Toledo, Power, Inc., G.R. No. 183880, January 20, 2014.
Value-added tax; refund of input value-added tax; prescriptive period; rules on the
determination of the prescriptive period for filing. In a nutshell, the rules on the
determination of the prescriptive period for filing a tax refund or credit of unutilized input
VAT, as provided in Section 112 of the NIRC, are as follows: (1)An administrative claim
must be filed with the CIR within two years after the close of the taxable quarter when
the zero-rated or effectively zero-rated sales were made (2)The CIR has 120 days from
the date of submission of complete documents in support of the administrative claim
within which to decide whether to grant a refund or issue a tax credit certificate. The
120-day period may extend beyond the two-year period from the filing of the

administrative claim if the claim is filed in the later part of the two-year period. If the 120day period expires without any decision from the CIR, then the administrative claim may
be considered to be denied by inaction (3) A judicial claim must be filed with the CTA
within 30 days from the receipt of the CIRs decision denying the administrative claim or
from the expiration of the 120-day period without any action from the CIR (4) All
taxpayers, however, can rely on BIR Ruling No. DA-489-03 from the time of its issuance
on 10 December 2003 up to its reversal by this Court in Aichi on 6 October 2010, as an
exception to the mandatory and jurisdictional 120+30 day periods. Commissioner of
Internal Revenue v. Toledo, Power, Inc., G.R. No. 183880, January 20, 2014.

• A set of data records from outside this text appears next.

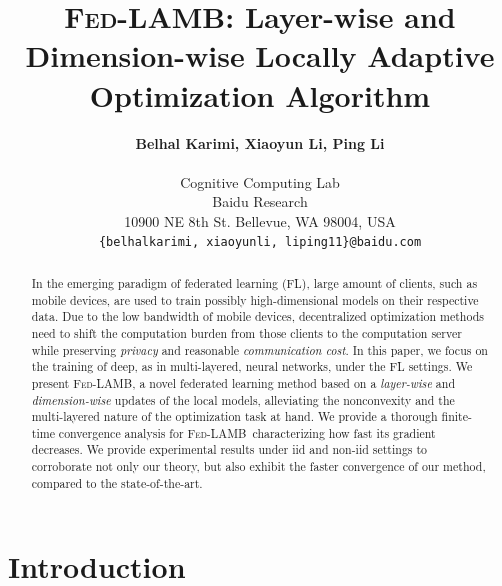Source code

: \documentclass[11pt]{article}
\newcommand{\algo}{\textsc{Fed-LAMB}}
\begin{document}
\title{\bf \textsc{Fed-LAMB}: Layer-wise and Dimension-wise Locally Adaptive Optimization Algorithm}


\author{\textbf{Belhal Karimi, Xiaoyun Li, Ping Li}\\\\
Cognitive Computing Lab\\
Baidu Research\\
10900 NE 8th St. Bellevue, WA 98004, USA\\
\texttt{\{belhalkarimi, xiaoyunli, liping11\}@baidu.com}
}

\date{\vspace{0.5in}}

\maketitle

\begin{abstract}\vspace{0.1in}
\noindent In the emerging paradigm of federated learning (FL), large amount of clients, such as mobile devices, are used to train possibly high-dimensional models on their respective data.
Due to the low bandwidth of mobile devices, decentralized optimization methods need to shift the computation burden from those clients to the computation server while preserving \emph{privacy} and reasonable \emph{communication cost}.
In this paper, we focus on the training of deep, as in multi-layered, neural networks, under the FL settings.
We present \algo, a novel federated learning method based on a \emph{layer-wise} and \emph{dimension-wise} updates of the local models, alleviating the nonconvexity and the multi-layered nature of the optimization task at hand.
We provide a thorough finite-time convergence analysis for \algo\ characterizing how fast its gradient decreases. We provide experimental results under iid and non-iid settings to corroborate not only our theory, but also exhibit the faster convergence of our method, compared to the state-of-the-art.
\end{abstract}


\newpage


\section{Introduction}\label{sec:introduction}
\end{document}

Value-added tax; refund of input value-added tax; invoicing requirements. The words
zero-rated must appear in the invoice covering zero-rated sales. Although the same
was merely stamped and not pre-printed in the present case, the same is sufficient
compliance with the law, since the imprinting of the word zero-rated was required
merely to distinguish sales subject to 10% VAT, those that are subject to 0% VAT (zerorated) and exempt sales, to enable the Bureau of Internal Revenue to properly
implement and enforce the other VAT provisions of the Tax Code. Commissioner of
Internal Revenue v. Toledo, Power, Inc., G.R. No. 183880, January 20, 2014.